*** Opening Data listing ***

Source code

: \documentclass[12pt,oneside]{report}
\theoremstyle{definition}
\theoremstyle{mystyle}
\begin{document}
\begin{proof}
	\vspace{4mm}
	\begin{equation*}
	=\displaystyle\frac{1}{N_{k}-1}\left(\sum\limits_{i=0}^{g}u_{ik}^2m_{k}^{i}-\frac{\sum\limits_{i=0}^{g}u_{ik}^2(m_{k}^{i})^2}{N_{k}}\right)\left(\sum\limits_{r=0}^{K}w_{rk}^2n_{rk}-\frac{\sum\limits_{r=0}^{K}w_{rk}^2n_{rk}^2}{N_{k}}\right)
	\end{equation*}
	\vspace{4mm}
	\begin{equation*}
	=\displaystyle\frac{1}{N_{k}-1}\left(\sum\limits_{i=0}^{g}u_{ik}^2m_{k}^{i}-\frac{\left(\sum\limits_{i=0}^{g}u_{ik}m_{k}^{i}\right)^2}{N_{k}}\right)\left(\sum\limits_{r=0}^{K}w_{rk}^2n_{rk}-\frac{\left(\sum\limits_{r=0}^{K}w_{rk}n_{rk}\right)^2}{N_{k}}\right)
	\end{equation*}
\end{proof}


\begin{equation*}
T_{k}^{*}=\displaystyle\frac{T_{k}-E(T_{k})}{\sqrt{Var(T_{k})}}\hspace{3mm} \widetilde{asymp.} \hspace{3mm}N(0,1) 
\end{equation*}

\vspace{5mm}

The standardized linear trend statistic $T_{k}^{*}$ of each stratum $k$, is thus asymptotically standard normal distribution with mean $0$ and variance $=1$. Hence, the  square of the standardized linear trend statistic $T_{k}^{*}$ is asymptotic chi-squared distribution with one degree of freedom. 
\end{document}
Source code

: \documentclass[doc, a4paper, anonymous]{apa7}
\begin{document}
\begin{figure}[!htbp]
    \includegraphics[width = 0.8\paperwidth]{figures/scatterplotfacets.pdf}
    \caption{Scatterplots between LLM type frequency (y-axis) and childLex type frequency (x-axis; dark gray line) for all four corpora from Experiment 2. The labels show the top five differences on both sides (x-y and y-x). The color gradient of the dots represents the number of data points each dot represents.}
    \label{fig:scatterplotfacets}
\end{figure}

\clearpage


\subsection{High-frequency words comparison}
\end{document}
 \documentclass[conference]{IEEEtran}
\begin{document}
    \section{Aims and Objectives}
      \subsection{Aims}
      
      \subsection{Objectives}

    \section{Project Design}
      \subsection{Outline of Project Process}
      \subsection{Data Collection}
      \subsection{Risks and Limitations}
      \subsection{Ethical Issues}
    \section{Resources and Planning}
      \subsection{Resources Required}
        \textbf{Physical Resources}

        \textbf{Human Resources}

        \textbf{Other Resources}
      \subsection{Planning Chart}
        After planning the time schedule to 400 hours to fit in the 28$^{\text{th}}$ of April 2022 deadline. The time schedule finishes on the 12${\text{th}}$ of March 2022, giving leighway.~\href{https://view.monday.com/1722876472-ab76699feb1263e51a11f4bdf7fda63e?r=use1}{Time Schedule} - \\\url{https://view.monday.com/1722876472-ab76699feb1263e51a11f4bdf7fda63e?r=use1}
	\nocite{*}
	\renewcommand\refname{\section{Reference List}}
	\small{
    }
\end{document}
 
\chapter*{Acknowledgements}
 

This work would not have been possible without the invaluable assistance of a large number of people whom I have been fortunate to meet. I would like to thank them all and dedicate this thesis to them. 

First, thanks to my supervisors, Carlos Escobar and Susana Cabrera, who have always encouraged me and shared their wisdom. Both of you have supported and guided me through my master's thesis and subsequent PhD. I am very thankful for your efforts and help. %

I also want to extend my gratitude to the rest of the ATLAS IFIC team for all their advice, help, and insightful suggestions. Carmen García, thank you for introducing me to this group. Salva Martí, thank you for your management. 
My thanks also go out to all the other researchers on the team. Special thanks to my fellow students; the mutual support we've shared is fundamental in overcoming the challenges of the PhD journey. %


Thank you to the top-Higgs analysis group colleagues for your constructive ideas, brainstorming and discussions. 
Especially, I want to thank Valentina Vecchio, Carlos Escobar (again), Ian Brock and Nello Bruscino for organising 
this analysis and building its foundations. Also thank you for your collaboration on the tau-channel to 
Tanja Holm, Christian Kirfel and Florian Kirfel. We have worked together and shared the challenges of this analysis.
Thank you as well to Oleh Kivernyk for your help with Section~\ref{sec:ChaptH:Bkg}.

*** Closing Data listing ***

#### [Action item]
Find the lines above with the word "displaystyle". Copy them out.

#### [Output]
	=\displaystyle\frac{1}{N_{k}-1}\left(\sum\limits_{i=0}^{g}u_{ik}^2m_{k}^{i}-\frac{\sum\limits_{i=0}^{g}u_{ik}^2(m_{k}^{i})^2}{N_{k}}\right)\left(\sum\limits_{r=0}^{K}w_{rk}^2n_{rk}-\frac{\sum\limits_{r=0}^{K}w_{rk}^2n_{rk}^2}{N_{k}}\right)
	=\displaystyle\frac{1}{N_{k}-1}\left(\sum\limits_{i=0}^{g}u_{ik}^2m_{k}^{i}-\frac{\left(\sum\limits_{i=0}^{g}u_{ik}m_{k}^{i}\right)^2}{N_{k}}\right)\left(\sum\limits_{r=0}^{K}w_{rk}^2n_{rk}-\frac{\left(\sum\limits_{r=0}^{K}w_{rk}n_{rk}\right)^2}{N_{k}}\right)
T_{k}^{*}=\displaystyle\frac{T_{k}-E(T_{k})}{\sqrt{Var(T_{k})}}\hspace{3mm} \widetilde{asymp.} \hspace{3mm}N(0,1) 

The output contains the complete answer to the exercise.